Out of the data below, copy every line with the string "Health".

Stored data:
**********

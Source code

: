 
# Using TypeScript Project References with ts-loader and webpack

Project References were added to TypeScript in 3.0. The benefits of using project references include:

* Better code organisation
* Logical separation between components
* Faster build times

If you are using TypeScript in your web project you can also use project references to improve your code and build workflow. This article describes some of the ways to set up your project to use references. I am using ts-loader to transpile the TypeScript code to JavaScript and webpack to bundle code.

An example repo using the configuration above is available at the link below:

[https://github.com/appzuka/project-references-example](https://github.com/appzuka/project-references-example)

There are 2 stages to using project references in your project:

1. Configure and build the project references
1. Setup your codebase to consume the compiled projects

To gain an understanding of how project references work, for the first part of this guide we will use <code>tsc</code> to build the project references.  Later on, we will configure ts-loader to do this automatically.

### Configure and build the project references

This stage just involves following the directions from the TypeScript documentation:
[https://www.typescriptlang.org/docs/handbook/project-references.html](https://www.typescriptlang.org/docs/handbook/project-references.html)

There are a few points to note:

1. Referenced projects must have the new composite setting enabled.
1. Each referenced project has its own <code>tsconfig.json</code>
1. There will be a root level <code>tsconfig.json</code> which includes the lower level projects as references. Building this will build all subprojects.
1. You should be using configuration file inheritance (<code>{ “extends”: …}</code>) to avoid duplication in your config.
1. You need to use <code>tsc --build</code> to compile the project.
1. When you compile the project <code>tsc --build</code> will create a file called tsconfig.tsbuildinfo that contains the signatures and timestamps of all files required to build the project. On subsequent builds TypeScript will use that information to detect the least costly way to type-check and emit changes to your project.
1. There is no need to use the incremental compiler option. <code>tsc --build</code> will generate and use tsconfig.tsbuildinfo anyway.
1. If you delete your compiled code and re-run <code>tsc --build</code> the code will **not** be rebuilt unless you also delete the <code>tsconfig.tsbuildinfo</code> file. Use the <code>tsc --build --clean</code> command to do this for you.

**********

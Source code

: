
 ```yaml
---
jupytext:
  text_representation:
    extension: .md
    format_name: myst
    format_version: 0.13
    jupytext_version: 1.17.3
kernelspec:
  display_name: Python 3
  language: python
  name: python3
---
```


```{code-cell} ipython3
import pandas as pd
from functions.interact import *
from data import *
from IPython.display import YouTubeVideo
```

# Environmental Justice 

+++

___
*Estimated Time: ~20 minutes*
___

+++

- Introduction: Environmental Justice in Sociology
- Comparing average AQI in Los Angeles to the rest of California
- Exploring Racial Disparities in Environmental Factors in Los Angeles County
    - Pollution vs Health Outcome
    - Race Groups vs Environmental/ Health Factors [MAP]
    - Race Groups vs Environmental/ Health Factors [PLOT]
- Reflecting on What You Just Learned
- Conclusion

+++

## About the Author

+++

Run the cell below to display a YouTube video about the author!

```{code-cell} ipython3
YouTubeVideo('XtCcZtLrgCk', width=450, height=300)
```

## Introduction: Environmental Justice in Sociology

**********

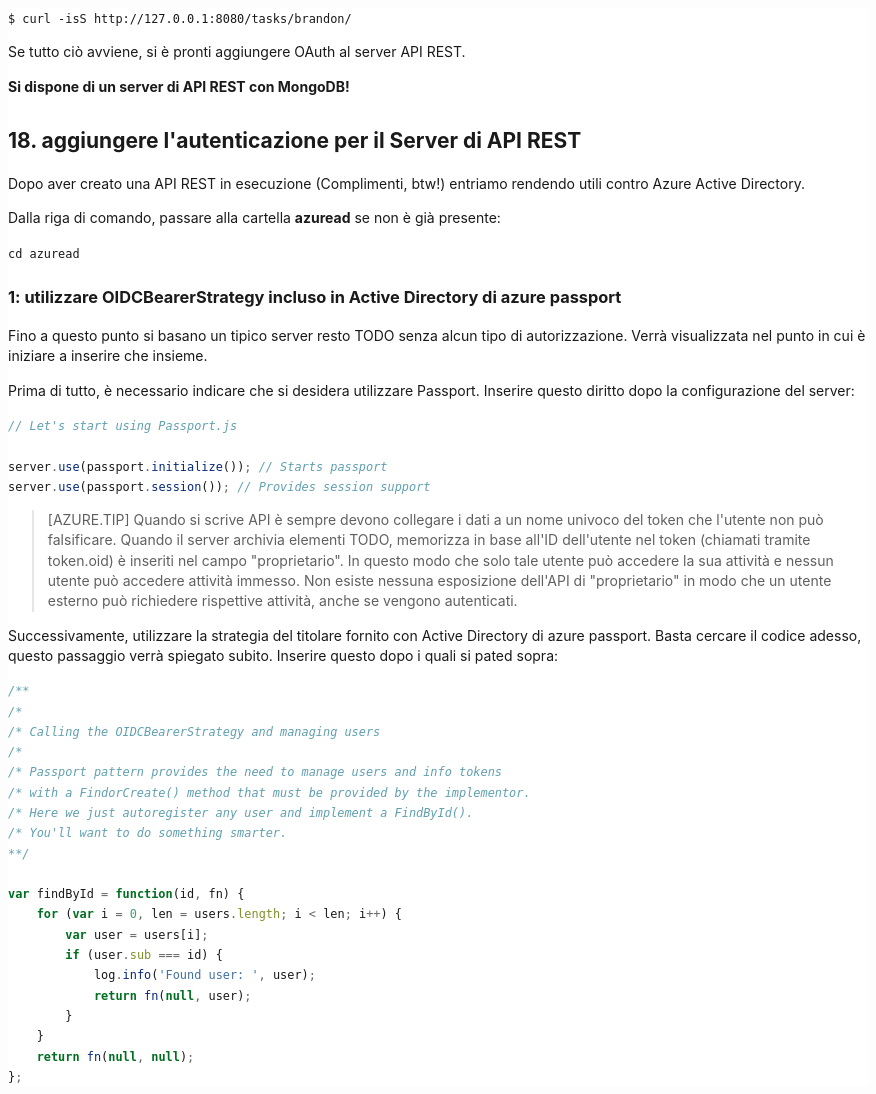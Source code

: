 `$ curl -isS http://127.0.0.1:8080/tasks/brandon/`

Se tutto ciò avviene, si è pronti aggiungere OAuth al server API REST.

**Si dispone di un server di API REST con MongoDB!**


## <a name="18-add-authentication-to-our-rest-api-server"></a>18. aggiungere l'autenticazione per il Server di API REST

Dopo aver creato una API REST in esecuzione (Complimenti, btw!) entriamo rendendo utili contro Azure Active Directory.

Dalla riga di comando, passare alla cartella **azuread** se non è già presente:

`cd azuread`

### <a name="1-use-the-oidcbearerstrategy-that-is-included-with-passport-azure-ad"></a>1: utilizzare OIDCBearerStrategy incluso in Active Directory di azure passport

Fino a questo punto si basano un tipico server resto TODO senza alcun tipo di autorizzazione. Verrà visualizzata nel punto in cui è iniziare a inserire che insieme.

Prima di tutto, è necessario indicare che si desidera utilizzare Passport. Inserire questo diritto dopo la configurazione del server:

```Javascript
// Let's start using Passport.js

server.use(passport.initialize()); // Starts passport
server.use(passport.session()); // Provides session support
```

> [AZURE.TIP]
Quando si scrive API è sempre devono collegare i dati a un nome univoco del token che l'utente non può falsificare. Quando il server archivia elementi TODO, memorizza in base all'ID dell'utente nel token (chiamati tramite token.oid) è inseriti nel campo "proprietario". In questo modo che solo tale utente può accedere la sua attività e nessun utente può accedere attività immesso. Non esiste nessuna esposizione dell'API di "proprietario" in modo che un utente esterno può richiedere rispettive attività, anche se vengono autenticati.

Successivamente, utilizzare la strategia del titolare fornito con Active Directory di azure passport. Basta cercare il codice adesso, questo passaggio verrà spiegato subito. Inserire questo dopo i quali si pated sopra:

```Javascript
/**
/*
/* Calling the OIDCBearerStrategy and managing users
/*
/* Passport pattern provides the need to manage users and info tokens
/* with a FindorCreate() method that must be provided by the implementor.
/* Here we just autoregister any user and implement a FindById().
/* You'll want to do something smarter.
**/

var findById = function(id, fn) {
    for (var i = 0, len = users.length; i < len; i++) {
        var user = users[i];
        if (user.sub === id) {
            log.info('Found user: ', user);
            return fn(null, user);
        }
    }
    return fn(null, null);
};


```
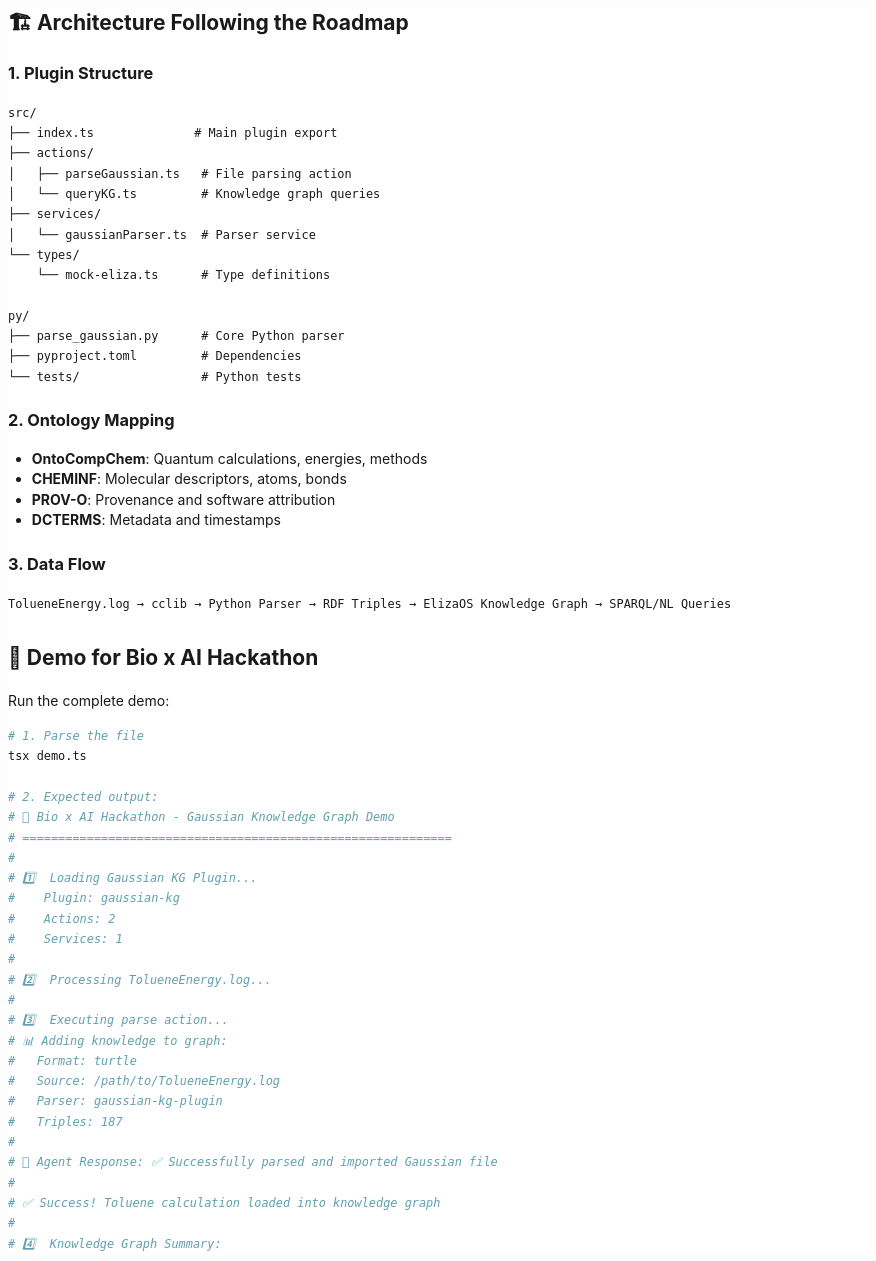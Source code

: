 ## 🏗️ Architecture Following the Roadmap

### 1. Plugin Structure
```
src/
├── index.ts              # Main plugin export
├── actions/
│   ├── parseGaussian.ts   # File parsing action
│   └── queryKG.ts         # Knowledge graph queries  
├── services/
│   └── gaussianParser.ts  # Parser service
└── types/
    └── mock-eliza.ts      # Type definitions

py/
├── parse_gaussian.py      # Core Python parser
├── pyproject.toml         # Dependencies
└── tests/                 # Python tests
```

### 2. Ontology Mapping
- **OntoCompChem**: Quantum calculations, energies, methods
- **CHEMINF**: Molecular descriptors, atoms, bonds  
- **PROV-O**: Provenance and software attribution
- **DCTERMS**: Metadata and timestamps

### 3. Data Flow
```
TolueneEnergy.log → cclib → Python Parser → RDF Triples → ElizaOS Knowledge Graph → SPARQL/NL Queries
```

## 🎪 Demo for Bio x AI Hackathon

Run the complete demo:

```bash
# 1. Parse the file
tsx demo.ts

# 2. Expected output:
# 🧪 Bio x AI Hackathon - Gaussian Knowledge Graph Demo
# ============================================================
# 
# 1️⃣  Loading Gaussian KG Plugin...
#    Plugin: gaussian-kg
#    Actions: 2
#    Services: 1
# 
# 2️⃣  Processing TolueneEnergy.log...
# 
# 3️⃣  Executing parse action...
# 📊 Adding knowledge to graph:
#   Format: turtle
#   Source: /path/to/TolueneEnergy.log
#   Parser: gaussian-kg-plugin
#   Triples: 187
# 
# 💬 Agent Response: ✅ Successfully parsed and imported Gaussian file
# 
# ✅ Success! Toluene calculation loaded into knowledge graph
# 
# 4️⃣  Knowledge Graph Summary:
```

**********

Exercise solution:
    - Pollution vs Health Outcome
    - Race Groups vs Environmental/ Health Factors [MAP]
    - Race Groups vs Environmental/ Health Factors [PLOT]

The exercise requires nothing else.